In BREATHLESS, Jean-Paul Belmondo plays a character that one can easily forget is a psychotic, cop-killing lunatic criminal. In BLAST OF SILENCE, it is impossible to forget: Lionel Stander’s narration is chillingly delivered, his voice almost grating on the ears, and a constant reminder that the main character is not one to sympathise with, that he is a demented killer. It is evident that he gets some sexual thrill from stalking his prey. This ritual of following his “hits,” ostensibly so he can murder them in peace, serves another purpose, one admitted to in the narration, but which the character can-not realize the full import of: he must bring himself to hate his targets before he can murder them, indicating that, despite a long career and a professional reputation, he is acting contrary to some base element of his conscience.
The hitman of BLAST OF SILENCE is a fairly deep character, riddled with complexes and subconscious desires. He is portrayed by his writer, and the director of the film, who has stated that he did not desire to play the role personally, but was forced to when he found that he was the most competent actor he could afford with his limited budget. Baron acts competently, but he misses some of the subtlety of the character: he communicates a lack of feeling well, but this is not a difficult feat to accomplish. What he fails to convey, is an expression of the character’s below-the-surface feelings and impulses. As I said above, the character is a psychologically complex character, but many of these layers are only expressed in the narration. This is no fault of Baron’s -- in fact, it is to his credit that he recognized his own limitations, but was still able to create a complex character in combination of good writing, direction and competent, though limited, acting.

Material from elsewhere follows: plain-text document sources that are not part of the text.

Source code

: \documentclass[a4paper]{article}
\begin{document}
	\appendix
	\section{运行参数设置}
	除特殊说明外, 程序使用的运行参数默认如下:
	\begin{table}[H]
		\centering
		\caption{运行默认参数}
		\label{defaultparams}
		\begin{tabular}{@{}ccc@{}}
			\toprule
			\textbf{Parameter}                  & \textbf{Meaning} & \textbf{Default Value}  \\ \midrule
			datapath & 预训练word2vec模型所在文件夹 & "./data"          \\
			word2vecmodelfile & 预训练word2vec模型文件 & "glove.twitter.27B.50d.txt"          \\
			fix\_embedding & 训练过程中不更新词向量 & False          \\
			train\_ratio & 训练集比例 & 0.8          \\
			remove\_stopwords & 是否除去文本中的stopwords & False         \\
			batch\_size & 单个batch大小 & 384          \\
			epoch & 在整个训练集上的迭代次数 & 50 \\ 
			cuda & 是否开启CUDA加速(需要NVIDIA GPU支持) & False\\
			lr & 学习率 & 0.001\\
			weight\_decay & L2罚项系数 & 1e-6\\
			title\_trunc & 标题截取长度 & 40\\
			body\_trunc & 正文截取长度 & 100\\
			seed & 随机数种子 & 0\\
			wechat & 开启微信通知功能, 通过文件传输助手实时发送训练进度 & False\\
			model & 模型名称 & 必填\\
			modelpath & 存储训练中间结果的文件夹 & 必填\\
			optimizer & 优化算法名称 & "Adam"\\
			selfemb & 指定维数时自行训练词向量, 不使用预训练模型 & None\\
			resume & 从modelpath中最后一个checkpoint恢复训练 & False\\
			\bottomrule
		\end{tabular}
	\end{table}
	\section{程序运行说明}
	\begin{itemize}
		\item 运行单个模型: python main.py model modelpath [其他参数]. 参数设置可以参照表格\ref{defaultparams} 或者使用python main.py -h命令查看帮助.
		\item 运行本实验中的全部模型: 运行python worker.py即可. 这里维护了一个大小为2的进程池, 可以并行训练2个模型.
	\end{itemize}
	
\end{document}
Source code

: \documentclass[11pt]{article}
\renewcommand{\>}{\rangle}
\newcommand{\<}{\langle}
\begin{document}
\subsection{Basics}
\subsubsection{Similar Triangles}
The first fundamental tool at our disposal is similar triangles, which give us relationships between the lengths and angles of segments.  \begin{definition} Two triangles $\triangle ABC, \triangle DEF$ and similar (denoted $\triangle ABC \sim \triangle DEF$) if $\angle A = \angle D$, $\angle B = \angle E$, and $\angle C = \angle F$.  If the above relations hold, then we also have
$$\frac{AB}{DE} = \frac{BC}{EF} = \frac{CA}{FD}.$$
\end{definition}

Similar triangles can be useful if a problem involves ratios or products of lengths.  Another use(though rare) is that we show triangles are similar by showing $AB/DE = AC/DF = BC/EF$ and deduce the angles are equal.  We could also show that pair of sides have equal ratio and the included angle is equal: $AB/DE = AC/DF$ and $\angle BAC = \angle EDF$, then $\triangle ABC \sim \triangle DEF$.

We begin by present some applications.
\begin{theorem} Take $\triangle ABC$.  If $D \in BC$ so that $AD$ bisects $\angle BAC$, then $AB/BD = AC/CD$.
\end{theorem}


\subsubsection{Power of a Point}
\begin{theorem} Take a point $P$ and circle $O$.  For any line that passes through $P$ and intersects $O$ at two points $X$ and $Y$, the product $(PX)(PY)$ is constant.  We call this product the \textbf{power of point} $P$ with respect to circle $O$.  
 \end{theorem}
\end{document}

BLAST OF SILENCE is only comparable to BREATHLESS in a few ways: the treatment by the director of their respective cities, the basic plot centred around criminals, and an acute sense for visual composition. With BREATHLESS, however, Godard flouted basically every cinematic convention possible: the influence of Hollywood film noirs on plot and character is obvious, but in terms of style, BREATHLESS is avant-garde. BLAST OF SILENCE however, made by a complete newcomer to cinema, rather than someone steeped in its history (Godard), is filmed in a conventional style similar to most Hollywood films of the era BLAST drew its influence from. Its editing is instinctive, and the direction shines purely because of Baron’s artist’s sense for composition. For this reason, despite an exaggerated sense of demented psychopathy and violence, and many production traits that would become hallmarks of an emerging “new wave” in American cinema, I call BLAST OF SILENCE a “true” film noir, rather than some neo- revisitation.